L’interesse è qui, ma anche altrove, in un rapporto incessantemente disturbato da un’occhiata allo schermo o da una vibrazione, che segnalano l’arrivo di un messaggio in tempo reale.
Siamo qui, ma anche altrove… dimensione in cui si pensa possa accadere sempre qualcosa di più importante rispetto a quello che stiamo facendo ora e che non è dato perdere.
Davanti alla capanna -quest’anno- andiamo alla ricerca dell’altrove che è dentro di noi, per riaccendere quel rapporto diretto con l’altro, divenuto oramai impalpabile, evanescente, quasi insignificante.

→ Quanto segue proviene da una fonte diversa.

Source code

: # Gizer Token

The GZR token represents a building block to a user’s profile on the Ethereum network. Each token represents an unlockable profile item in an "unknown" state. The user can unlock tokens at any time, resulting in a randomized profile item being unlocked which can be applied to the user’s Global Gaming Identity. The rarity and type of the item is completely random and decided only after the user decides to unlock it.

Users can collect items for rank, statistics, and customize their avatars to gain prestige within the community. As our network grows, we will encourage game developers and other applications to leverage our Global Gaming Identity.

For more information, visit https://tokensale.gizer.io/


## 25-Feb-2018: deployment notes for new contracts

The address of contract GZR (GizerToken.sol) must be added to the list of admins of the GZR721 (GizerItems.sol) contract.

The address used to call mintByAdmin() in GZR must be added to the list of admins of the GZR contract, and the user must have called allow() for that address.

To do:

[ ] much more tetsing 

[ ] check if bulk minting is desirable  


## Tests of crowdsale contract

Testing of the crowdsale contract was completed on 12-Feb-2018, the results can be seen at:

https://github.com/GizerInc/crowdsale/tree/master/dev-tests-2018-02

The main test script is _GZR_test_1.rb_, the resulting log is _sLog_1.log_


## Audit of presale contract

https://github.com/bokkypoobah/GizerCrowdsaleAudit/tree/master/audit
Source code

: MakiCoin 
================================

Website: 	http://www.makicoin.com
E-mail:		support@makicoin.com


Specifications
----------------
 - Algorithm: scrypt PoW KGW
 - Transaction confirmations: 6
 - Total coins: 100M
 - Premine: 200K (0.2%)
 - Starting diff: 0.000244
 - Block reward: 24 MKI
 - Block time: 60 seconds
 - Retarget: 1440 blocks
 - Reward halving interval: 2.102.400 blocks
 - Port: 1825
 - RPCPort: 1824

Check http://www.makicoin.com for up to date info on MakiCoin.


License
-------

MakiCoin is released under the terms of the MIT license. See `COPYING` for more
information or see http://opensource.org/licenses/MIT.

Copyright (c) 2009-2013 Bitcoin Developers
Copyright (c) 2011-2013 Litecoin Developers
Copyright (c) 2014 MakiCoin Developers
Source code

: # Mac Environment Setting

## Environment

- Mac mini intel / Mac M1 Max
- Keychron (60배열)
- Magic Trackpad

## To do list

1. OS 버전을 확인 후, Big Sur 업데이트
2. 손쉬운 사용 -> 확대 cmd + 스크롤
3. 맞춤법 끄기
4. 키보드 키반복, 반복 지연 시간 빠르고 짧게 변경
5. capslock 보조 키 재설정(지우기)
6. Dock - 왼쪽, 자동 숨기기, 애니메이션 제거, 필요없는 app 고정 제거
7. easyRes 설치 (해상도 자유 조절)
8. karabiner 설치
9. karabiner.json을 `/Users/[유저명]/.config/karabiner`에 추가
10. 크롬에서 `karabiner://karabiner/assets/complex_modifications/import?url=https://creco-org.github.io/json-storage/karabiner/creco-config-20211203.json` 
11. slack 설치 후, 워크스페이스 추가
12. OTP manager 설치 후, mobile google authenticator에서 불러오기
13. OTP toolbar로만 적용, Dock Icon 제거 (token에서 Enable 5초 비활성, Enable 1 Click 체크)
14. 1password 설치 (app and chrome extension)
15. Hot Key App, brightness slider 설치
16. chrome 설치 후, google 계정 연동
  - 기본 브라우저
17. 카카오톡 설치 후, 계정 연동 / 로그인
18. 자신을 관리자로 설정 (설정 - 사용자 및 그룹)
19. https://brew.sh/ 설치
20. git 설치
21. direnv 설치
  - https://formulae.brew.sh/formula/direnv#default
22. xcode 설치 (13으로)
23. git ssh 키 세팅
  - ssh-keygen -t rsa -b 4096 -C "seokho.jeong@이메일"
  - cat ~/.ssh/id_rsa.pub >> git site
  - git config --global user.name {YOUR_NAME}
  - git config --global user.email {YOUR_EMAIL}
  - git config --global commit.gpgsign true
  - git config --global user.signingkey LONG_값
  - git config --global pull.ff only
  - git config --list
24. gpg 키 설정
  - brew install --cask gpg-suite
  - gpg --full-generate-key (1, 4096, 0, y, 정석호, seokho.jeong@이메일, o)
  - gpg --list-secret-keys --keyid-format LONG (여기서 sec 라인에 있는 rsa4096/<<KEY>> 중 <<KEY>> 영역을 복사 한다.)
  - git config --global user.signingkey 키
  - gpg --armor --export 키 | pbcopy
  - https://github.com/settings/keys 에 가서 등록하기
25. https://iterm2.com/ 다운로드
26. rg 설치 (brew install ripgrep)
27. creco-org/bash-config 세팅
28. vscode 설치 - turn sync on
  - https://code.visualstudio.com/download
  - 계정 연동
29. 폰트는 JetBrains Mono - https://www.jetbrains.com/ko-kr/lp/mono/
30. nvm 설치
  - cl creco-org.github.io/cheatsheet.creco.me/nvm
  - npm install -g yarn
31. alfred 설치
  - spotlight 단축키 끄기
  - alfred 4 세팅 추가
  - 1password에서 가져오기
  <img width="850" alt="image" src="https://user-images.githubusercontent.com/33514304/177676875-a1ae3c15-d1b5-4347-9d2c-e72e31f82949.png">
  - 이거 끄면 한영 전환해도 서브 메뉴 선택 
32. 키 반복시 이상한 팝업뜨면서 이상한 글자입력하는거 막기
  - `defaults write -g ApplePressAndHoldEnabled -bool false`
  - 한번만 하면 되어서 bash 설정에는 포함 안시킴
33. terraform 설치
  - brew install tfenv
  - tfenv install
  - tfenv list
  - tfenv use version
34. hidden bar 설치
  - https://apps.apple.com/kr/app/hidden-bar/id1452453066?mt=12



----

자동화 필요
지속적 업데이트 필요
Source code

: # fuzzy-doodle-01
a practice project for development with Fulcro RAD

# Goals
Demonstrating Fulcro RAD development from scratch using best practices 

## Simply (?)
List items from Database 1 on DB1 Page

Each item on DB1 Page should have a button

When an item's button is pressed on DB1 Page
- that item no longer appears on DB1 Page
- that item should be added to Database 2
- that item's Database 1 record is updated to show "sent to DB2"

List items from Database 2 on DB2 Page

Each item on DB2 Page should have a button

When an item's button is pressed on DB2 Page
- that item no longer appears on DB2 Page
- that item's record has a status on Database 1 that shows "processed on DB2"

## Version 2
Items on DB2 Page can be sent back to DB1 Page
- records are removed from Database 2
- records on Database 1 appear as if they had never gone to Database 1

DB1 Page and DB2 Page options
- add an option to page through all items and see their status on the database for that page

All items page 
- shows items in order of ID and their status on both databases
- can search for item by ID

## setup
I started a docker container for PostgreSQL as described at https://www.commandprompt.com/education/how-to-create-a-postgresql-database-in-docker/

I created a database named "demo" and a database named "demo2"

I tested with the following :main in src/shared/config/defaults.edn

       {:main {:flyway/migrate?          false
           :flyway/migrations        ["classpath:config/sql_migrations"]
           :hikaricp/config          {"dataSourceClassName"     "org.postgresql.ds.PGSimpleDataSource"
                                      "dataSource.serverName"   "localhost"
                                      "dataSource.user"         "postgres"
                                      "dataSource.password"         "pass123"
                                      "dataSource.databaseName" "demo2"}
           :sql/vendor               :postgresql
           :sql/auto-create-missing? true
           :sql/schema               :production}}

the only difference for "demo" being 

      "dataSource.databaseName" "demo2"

Riaccendiamo – al mattino- non solo il cellulare, ma il collegamento con l’umanità reale, alla stregua di quei pastori che corsero alla capanna guidati da un tam-tam di sussurri, di voci e di ascolto, con la stessa voglia di esserci e di partecipare- con la semplicità della gioia -ad un evento prodigioso ed autenticamente tangibile, digitando nel nostro cuore l’unico, vero, grande messaggio universale di “pace in terra a tutti gli uomini di buona volontà” da condividere con l’intera umanità.